Durchaus könnte die große Herbstausstellung in der Albertina Modern missverstanden werden. Zumindest, wenn man nur dem Titel "Österreich-Deutschland" begegnet. Man könnte an historische Aufarbeitungen düsterer, gemeinsamer Zeiten denken. Oder an sportliche Momente wie das – zumindest für Österreich unvergessliche – "Wunder von Córdoba" im Jahr 1978, als endlich Deutschland der österreichischen Mannschaft im Fußball unterlag.

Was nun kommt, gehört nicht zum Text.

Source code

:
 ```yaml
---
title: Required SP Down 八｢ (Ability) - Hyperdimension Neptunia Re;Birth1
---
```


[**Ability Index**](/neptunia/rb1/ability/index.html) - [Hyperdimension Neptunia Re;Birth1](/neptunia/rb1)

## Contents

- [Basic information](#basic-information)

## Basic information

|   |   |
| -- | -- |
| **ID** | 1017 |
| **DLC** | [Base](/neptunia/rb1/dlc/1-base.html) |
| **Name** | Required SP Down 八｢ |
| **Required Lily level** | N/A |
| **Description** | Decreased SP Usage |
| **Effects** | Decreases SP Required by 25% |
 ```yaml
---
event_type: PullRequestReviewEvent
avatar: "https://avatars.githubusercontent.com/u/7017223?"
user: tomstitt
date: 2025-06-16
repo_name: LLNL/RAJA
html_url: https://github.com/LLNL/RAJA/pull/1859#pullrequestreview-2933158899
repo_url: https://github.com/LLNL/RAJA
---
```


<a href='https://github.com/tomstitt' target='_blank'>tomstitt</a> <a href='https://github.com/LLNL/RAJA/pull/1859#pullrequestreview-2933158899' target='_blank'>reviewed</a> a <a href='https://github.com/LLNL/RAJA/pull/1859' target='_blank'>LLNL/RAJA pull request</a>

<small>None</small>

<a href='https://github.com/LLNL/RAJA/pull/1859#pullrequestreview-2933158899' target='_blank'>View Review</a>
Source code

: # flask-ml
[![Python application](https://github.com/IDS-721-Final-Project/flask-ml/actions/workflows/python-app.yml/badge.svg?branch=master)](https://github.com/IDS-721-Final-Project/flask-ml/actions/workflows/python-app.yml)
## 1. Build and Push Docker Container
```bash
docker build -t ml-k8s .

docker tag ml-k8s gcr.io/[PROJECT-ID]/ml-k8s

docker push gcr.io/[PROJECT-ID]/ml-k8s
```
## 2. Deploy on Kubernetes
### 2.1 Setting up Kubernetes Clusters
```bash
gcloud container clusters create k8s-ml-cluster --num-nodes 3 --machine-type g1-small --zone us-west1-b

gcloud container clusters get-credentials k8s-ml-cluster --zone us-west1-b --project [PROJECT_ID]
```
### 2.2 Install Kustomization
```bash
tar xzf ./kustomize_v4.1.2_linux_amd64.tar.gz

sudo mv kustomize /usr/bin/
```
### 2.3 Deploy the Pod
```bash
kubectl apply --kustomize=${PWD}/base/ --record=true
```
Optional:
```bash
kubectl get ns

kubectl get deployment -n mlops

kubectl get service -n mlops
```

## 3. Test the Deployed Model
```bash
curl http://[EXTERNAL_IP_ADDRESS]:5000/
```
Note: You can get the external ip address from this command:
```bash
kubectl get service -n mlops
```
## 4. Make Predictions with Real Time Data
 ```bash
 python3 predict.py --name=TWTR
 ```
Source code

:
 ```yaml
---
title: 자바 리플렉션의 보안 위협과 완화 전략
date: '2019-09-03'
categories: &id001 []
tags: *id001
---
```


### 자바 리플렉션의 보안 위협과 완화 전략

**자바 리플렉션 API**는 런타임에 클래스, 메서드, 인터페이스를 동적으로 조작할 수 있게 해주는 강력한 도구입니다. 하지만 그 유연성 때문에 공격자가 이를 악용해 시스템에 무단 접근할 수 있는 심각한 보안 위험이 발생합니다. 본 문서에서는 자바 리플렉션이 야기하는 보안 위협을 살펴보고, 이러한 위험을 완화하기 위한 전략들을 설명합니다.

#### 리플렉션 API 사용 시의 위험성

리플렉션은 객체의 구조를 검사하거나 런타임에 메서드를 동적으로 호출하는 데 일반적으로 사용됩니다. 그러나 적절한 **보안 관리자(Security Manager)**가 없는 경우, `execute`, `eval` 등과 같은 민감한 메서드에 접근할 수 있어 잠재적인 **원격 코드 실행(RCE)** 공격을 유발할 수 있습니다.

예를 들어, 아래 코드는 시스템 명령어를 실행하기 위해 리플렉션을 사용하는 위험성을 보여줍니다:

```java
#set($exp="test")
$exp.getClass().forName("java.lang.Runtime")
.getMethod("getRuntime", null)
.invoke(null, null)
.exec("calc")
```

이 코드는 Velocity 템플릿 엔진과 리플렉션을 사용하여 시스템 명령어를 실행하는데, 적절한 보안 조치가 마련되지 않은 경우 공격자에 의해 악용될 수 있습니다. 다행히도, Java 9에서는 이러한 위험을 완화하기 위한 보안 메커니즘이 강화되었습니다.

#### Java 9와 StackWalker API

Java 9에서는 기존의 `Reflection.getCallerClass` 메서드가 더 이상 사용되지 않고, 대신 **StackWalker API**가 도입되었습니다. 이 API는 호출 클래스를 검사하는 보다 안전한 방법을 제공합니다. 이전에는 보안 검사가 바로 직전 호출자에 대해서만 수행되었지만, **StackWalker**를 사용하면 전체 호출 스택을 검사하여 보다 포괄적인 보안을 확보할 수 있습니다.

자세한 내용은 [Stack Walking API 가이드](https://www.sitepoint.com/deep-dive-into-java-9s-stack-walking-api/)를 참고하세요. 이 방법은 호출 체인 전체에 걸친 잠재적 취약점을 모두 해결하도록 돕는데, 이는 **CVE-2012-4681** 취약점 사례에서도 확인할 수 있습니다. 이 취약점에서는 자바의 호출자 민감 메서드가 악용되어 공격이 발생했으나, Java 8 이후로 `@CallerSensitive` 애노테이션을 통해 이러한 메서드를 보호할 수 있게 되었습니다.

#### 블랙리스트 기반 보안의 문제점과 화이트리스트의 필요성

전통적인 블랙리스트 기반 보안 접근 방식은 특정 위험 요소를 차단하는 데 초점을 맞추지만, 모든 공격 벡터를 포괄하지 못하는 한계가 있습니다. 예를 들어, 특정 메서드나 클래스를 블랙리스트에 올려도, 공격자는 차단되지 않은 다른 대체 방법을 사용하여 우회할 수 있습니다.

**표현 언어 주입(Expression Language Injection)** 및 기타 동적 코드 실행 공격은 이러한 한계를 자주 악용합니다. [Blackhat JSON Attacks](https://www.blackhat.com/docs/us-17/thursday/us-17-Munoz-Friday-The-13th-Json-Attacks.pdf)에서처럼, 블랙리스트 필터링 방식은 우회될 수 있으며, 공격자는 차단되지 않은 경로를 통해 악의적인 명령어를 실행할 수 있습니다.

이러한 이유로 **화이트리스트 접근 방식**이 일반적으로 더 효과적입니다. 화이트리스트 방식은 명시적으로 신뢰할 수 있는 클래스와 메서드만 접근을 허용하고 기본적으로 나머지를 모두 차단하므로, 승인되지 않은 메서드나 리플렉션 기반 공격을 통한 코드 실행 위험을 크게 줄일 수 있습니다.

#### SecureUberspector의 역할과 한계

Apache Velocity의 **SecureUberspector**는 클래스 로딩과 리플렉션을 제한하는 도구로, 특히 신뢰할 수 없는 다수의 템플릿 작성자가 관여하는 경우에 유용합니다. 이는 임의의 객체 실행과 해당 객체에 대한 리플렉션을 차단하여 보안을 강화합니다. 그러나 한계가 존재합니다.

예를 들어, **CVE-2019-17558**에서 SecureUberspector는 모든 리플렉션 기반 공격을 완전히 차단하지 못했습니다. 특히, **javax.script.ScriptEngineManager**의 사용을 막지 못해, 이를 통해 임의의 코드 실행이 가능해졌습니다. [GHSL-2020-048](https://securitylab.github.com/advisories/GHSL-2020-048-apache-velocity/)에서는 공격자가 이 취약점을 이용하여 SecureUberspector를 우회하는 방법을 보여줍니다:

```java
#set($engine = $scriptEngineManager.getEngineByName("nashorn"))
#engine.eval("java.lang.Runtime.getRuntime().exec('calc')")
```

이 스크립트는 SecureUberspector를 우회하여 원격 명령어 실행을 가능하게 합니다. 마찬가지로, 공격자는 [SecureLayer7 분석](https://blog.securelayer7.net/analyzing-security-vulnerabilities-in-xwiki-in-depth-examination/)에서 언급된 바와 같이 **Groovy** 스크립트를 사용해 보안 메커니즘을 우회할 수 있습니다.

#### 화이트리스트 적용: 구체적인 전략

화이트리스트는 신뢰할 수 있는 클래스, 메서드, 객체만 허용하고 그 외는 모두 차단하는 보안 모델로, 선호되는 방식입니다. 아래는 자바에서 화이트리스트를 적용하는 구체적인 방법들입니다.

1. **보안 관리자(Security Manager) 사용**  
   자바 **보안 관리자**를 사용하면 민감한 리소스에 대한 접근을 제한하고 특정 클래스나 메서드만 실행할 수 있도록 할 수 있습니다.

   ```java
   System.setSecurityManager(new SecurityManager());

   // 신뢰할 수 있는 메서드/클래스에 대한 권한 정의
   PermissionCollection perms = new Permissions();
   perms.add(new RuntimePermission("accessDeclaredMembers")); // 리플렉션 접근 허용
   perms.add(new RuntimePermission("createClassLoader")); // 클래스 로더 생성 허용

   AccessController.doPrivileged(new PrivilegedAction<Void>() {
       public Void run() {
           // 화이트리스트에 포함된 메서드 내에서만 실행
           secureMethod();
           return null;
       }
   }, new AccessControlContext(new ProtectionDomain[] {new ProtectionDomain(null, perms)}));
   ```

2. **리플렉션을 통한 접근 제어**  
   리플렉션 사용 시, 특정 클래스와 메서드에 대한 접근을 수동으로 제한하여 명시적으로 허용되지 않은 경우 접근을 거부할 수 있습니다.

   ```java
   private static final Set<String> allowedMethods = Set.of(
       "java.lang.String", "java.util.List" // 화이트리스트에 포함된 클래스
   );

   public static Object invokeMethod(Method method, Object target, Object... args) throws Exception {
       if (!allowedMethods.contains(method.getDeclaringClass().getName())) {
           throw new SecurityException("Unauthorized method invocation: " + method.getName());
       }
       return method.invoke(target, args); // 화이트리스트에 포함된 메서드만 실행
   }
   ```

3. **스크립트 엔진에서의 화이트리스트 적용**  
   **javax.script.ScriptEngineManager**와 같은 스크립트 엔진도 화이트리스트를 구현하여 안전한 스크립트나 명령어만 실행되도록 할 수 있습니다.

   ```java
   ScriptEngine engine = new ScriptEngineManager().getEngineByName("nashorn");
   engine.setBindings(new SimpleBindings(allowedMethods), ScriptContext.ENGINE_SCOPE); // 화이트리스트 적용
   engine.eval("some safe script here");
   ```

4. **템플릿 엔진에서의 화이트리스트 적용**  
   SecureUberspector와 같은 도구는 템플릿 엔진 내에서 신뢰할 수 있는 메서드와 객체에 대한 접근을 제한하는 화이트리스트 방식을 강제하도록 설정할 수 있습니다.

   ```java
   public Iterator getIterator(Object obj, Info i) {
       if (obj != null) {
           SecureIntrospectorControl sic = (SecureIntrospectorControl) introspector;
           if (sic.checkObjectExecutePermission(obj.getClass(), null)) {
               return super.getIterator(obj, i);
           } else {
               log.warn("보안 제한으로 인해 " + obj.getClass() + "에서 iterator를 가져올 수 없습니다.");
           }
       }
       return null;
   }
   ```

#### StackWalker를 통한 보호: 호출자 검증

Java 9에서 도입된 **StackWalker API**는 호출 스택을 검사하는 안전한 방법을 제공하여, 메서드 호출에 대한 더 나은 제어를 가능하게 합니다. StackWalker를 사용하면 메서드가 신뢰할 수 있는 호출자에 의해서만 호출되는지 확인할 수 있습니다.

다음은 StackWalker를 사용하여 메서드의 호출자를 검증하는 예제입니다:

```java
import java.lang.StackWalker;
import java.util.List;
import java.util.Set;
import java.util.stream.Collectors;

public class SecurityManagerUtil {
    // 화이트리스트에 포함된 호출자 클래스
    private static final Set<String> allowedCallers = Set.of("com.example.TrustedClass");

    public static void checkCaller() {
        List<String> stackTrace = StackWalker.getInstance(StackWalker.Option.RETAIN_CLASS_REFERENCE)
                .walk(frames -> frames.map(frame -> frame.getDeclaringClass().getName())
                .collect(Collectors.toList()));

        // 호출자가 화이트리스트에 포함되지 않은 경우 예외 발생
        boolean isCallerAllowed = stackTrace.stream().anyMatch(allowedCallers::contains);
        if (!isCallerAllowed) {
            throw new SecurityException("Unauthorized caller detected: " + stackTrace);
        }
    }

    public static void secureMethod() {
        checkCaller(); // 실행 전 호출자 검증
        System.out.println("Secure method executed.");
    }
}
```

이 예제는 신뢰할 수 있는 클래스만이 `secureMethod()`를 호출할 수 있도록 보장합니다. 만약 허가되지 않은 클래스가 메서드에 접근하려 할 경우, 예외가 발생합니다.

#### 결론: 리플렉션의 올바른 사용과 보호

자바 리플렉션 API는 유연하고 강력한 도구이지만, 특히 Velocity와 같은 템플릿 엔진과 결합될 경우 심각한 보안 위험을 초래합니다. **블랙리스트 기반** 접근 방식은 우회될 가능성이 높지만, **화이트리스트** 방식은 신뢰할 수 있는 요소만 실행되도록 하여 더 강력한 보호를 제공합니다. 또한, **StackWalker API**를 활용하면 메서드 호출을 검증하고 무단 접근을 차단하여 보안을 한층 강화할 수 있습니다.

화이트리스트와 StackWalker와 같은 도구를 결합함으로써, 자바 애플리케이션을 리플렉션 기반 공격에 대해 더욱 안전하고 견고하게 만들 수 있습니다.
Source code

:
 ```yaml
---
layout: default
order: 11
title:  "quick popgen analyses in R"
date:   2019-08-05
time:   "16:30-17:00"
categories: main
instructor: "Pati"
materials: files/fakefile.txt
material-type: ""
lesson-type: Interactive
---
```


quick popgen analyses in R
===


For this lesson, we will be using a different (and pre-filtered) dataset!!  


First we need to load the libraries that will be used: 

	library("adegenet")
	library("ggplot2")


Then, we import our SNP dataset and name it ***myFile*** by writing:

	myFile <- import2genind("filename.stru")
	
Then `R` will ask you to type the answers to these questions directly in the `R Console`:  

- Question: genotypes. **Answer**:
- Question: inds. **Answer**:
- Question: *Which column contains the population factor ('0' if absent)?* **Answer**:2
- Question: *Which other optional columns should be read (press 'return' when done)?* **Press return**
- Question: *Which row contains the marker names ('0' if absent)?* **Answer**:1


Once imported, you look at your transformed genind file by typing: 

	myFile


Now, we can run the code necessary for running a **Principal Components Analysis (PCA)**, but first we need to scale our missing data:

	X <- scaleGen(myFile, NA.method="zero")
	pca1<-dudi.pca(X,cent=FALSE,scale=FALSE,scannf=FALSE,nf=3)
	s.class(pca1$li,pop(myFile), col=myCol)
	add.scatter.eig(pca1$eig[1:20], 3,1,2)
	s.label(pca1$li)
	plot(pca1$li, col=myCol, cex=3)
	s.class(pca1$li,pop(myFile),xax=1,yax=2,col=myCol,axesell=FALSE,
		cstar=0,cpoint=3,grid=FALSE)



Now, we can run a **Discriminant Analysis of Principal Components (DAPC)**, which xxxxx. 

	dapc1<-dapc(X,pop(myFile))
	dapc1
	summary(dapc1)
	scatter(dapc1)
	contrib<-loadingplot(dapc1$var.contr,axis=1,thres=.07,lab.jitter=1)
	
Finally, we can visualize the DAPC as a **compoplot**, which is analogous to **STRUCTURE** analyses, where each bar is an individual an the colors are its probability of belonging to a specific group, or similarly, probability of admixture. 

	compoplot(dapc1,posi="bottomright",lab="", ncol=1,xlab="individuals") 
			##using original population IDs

Doch darum geht es in der Schau mit dem Beisatz "Malerei 1970 bis 2020" natürlich nicht, aber auch nicht um Rivalitäten in der bildenden Kunst oder gar um nationale Unterschiede.

Die gänzlich aus der Sammlung der Albertina gespeiste Gruppenschau ist – man muss es so sagen – ein harmloser Lückenfüller. Ursprünglich war nämlich für den Saisonstart im September die umfassende Präsentation "The Beauty of Diversity" geplant. Diese wurde aber wegen personeller Ausfälle auf Februar 2024 verschoben. Klaus Albrecht Schröder, der das Museum noch bis Ende des nächsten Jahres leitet, konnte "Österreich-Deutschland" gemeinsam mit Kuratorin Constanze Malissa schnell auf die Beine stellen. Derartige Sammlungspräsentationen wird es künftig unter dem designierten Direktor Ralph Gleis verstärkt geben, wie jener bereits ankündigte.

Schröders Schmankerln

Jetzt stehen aber erst noch Schröders Schmankerln im Scheinwerferlicht. Bestimmte Namen fehlen wie in den Überblicksausstellungen der letzten Jahre nicht: Georg Baselitz, Jörg Immendorff oder Maria Lassnig. Dennoch wird man in den weiten Räumen der Albertina Modern mit einer luftigen und beschwingten Show überrascht. In insgesamt 13 "Dialogen" werden österreichische und deutsche Positionen einander gegenübergestellt, die entweder thematisch, ästhetisch oder stilistisch korrespondieren. Das funktioniert manchmal besser, manchmal weniger. Alles in allem macht es aber Spaß, Werke von zwei Kapazundern wie Arnulf Rainer und Gerhard Richter vis-à-vis voneinander zu sehen. Rivalitäten gibt es hier keine.

Gemälde von Albert Oehlen
Die großformatigen Gemälde von Albert Oehlen werden mit ebenfalls Abstraktem von Martha Jungwirth kombiniert.
Dauerleihgabe Privatsammlung Düsseldorf © Bildrecht, Wien 2023

In einem knallig-verspielten Saal treffen monumentale Figuren des oberösterreichischen Malers Siegfried Anzinger, der als einer der Begründer der Neuen Wilden gilt, mit einer deutschen Super-Kombi zusammen: bestehend aus bunten Werken des Malerstars Daniel Richter und Fratzen-Skulpturen des Spaßmachers Jonathan Meese. In Kontrast dazu steht das düstere, durchaus politische Aufeinandertreffen von Jörg Immendorff und Adolf Frohner. Während Immendorffs Szenen in grellen Farben den Schmerz der Teilung Deutschlands behandeln, steht bei Frohner die Unterdrückung der Frau in einer patriarchalen Gesellschaft im Zentrum.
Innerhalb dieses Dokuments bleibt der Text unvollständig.